(Beginning of Exercise input)

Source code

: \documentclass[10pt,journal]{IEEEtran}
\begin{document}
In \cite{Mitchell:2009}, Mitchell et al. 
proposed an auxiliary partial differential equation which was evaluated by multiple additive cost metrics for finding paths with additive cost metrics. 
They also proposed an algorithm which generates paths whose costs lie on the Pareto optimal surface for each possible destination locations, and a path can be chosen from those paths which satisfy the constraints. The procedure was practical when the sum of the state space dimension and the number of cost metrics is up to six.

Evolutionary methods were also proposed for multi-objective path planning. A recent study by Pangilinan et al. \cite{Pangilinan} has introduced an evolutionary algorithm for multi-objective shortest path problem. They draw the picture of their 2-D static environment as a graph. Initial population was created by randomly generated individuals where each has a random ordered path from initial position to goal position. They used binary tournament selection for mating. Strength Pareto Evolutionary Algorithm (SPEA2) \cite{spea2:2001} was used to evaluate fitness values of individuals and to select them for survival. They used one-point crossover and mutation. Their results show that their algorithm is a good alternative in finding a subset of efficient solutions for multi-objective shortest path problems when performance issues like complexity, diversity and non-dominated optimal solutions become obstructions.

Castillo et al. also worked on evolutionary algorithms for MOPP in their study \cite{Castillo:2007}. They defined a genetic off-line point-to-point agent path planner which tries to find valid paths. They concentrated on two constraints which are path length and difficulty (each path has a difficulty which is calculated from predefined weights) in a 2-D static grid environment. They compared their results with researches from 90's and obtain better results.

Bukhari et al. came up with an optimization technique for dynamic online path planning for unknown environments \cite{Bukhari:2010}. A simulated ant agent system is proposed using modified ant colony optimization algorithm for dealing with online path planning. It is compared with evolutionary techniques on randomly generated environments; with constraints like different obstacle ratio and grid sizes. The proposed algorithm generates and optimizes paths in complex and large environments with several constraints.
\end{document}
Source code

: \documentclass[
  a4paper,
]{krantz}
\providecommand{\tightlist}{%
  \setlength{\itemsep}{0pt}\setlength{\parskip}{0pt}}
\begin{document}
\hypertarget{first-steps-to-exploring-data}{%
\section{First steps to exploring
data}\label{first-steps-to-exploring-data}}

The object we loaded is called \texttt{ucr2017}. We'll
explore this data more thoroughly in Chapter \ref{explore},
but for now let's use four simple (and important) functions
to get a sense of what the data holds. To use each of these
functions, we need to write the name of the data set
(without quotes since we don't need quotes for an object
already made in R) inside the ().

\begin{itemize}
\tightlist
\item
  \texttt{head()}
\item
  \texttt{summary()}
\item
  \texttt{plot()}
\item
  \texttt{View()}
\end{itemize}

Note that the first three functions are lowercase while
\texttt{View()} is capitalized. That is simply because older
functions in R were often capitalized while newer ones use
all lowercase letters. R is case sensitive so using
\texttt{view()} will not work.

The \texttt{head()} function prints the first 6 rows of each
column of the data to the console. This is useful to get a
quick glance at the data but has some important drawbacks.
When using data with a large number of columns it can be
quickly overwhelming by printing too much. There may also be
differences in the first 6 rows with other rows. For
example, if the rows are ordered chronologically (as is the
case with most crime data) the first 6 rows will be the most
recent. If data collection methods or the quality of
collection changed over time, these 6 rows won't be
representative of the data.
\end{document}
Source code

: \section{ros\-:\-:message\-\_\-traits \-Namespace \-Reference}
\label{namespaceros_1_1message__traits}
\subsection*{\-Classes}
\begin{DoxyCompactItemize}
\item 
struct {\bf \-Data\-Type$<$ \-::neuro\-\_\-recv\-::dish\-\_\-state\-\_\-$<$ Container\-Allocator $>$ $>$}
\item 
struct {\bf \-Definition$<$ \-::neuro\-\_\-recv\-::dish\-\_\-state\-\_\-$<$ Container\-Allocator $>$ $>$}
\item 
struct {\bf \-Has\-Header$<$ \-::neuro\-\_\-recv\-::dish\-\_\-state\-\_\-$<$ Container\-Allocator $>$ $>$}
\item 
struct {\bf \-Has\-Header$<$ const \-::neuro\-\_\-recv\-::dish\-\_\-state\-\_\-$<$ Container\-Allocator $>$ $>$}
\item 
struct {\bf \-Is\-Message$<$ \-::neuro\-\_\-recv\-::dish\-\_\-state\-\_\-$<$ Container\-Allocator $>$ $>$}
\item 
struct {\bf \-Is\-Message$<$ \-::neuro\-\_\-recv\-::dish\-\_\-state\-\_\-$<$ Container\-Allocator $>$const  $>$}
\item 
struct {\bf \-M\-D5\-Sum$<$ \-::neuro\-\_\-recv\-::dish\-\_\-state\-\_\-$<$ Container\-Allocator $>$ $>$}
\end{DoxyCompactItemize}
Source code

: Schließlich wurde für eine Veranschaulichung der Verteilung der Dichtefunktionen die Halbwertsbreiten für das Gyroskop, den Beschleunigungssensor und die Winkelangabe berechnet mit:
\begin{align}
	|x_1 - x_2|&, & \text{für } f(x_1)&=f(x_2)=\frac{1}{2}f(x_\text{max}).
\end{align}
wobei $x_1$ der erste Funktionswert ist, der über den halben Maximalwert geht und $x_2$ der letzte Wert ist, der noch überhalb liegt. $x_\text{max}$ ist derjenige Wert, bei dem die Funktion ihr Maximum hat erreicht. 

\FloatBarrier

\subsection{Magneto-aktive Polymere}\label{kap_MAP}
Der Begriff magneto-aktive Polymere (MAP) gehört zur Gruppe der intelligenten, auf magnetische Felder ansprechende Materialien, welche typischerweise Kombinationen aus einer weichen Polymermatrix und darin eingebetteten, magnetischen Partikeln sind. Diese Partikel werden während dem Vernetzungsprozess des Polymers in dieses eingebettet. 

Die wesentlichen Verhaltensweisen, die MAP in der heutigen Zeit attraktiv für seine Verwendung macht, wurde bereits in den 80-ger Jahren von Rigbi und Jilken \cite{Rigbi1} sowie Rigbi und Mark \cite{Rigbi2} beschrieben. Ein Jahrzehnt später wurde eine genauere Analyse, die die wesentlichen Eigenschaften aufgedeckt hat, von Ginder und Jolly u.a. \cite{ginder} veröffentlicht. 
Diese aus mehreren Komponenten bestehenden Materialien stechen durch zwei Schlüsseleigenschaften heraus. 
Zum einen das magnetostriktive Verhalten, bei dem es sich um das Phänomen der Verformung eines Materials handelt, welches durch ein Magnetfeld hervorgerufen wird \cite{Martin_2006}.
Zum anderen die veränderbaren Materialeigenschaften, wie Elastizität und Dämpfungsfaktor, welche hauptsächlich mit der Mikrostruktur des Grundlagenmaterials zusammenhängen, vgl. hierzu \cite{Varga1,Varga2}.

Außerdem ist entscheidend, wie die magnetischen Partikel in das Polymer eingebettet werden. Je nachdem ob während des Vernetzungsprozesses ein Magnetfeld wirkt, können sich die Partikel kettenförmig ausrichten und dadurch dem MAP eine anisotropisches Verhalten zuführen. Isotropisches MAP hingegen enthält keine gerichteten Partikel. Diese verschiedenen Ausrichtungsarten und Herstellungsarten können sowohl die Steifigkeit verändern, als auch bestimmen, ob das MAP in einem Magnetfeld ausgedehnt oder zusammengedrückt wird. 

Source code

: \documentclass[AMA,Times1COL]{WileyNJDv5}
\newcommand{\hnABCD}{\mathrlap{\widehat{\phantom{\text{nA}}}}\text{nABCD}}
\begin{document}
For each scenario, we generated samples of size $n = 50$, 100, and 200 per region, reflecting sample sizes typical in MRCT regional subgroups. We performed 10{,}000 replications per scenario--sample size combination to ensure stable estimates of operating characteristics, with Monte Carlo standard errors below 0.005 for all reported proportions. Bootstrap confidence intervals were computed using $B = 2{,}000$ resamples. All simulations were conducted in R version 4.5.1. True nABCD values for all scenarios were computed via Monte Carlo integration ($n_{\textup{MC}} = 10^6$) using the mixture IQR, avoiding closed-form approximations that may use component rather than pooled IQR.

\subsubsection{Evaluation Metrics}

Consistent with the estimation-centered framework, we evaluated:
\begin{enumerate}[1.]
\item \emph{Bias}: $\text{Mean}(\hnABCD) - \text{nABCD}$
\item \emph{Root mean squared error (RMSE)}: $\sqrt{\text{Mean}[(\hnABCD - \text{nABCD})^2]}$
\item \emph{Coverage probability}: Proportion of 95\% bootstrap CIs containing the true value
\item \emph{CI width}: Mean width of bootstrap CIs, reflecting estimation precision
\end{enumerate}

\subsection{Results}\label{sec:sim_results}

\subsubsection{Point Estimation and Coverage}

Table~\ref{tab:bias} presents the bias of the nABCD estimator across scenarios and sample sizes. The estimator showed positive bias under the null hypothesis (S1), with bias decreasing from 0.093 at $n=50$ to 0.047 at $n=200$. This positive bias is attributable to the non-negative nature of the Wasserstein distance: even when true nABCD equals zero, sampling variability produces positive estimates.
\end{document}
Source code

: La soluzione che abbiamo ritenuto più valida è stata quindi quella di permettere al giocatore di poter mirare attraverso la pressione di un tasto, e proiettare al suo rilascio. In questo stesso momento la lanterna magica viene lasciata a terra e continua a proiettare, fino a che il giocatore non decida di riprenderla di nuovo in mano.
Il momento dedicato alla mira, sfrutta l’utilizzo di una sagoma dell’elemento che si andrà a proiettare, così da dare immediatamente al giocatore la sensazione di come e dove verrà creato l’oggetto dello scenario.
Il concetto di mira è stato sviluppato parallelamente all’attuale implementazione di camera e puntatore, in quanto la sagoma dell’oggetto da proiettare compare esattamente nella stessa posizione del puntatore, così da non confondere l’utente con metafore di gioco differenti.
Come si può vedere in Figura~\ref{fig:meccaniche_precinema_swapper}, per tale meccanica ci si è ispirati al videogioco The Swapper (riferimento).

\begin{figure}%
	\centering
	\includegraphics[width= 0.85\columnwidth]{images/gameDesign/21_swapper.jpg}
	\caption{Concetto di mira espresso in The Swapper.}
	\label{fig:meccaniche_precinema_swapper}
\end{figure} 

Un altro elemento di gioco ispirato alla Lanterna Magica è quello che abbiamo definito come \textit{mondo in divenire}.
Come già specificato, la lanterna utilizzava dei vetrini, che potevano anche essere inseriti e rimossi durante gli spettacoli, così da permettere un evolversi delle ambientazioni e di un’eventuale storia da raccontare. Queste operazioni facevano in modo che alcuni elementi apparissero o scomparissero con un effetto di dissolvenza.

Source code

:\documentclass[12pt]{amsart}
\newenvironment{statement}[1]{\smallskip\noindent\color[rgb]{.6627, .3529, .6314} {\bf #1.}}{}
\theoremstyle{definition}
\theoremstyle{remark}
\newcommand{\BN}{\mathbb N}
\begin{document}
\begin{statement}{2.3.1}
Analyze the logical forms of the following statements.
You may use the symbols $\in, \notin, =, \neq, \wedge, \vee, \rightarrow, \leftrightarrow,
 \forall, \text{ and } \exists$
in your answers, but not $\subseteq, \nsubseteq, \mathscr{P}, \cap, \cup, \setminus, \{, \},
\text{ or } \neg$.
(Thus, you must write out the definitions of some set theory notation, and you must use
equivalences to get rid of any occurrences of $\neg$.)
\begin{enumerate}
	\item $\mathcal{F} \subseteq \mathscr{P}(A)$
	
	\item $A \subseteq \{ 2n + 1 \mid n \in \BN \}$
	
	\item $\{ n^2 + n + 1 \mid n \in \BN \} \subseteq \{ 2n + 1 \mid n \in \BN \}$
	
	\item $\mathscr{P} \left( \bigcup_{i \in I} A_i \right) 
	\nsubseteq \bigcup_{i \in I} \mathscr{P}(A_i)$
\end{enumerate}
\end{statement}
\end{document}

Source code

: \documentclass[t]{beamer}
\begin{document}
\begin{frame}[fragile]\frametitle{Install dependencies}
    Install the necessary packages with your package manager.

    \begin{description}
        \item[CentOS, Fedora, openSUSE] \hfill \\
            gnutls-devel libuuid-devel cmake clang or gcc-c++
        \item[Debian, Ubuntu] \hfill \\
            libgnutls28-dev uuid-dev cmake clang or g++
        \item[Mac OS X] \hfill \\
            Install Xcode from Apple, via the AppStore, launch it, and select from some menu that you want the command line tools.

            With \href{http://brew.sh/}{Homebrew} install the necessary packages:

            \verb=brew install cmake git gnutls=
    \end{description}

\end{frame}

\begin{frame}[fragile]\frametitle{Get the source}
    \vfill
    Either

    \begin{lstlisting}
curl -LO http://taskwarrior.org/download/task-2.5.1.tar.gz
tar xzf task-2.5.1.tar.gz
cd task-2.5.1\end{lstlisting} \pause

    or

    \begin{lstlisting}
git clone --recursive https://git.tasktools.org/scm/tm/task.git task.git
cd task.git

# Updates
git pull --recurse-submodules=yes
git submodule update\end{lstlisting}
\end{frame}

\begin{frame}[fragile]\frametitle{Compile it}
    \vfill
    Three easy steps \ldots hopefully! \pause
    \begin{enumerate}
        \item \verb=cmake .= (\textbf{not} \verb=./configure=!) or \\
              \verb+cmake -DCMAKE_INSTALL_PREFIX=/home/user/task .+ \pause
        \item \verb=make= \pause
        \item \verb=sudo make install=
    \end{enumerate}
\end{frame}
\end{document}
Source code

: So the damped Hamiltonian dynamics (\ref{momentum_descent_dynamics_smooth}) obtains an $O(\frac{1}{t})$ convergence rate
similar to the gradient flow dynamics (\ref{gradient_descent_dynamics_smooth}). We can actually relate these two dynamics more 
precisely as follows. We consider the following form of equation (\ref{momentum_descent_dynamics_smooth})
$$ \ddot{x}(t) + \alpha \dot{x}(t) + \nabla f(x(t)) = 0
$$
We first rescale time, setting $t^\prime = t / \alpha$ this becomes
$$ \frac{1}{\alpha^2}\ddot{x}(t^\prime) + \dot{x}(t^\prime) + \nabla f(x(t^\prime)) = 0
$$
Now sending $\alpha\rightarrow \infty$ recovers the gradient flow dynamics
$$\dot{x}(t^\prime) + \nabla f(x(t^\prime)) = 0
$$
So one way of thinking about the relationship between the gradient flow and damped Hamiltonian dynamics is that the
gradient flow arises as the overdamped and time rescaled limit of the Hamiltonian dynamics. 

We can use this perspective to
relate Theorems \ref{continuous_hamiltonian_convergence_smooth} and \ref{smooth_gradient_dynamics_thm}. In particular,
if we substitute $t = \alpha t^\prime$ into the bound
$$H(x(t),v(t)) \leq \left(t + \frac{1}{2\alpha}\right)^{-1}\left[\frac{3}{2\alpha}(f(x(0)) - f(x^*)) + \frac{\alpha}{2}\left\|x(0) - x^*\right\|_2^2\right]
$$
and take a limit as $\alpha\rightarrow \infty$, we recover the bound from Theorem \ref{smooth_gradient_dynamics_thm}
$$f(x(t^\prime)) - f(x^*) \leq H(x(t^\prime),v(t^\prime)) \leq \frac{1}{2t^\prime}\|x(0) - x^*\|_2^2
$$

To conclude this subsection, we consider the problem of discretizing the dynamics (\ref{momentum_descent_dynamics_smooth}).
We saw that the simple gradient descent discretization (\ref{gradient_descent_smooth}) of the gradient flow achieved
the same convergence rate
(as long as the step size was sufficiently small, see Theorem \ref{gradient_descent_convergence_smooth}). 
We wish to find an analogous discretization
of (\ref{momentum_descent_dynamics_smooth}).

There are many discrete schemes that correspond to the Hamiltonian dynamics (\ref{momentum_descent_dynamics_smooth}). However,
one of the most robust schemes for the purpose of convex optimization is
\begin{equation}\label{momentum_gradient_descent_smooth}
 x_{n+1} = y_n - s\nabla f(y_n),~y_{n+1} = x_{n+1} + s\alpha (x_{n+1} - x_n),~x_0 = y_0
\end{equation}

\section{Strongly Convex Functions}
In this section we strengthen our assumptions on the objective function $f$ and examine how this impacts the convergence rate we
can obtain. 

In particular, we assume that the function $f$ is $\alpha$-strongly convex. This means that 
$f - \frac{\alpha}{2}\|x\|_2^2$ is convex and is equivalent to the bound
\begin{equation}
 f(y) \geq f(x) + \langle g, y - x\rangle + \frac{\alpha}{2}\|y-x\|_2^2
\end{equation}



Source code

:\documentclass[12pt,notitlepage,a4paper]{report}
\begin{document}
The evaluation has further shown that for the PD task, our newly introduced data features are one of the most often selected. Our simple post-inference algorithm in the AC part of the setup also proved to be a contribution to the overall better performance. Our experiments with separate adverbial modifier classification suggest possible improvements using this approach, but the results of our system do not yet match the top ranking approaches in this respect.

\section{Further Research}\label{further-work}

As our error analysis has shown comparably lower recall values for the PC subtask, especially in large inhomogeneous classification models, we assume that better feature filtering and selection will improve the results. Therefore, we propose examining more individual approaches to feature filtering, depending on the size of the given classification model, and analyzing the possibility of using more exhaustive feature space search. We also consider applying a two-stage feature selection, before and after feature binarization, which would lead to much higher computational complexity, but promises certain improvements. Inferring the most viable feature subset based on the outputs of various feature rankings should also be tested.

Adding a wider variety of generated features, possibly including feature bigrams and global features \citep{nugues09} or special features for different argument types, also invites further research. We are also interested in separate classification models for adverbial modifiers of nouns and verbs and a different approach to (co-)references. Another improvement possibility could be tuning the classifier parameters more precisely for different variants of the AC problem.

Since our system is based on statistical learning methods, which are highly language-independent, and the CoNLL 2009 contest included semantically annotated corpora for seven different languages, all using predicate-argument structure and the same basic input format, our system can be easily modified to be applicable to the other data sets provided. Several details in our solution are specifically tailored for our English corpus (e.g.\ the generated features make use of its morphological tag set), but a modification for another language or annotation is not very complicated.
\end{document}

(End of Exercise input)

* Directions
Above are the records. Copy the lines beginning at the one that has "gnutls-devel libuuid-devel cmake" and ending with the one that has "similar to the", unchanged.

* Exercise solution
            gnutls-devel libuuid-devel cmake clang or gcc-c++
        \item[Debian, Ubuntu] \hfill \\
            libgnutls28-dev uuid-dev cmake clang or g++
        \item[Mac OS X] \hfill \\
            Install Xcode from Apple, via the AppStore, launch it, and select from some menu that you want the command line tools.

            With \href{http://brew.sh/}{Homebrew} install the necessary packages:

            \verb=brew install cmake git gnutls=
    \end{description}

\end{frame}

\begin{frame}[fragile]\frametitle{Get the source}
    \vfill
    Either

    \begin{lstlisting}
curl -LO http://taskwarrior.org/download/task-2.5.1.tar.gz
tar xzf task-2.5.1.tar.gz
cd task-2.5.1\end{lstlisting} \pause

    or

    \begin{lstlisting}
git clone --recursive https://git.tasktools.org/scm/tm/task.git task.git
cd task.git

# Updates
git pull --recurse-submodules=yes
git submodule update\end{lstlisting}
\end{frame}

\begin{frame}[fragile]\frametitle{Compile it}
    \vfill
    Three easy steps \ldots hopefully! \pause
    \begin{enumerate}
        \item \verb=cmake .= (\textbf{not} \verb=./configure=!) or \\
              \verb+cmake -DCMAKE_INSTALL_PREFIX=/home/user/task .+ \pause
        \item \verb=make= \pause
        \item \verb=sudo make install=
    \end{enumerate}
\end{frame}
\end{document}
Source code

: So the damped Hamiltonian dynamics (\ref{momentum_descent_dynamics_smooth}) obtains an $O(\frac{1}{t})$ convergence rate
similar to the gradient flow dynamics (\ref{gradient_descent_dynamics_smooth}). We can actually relate these two dynamics more 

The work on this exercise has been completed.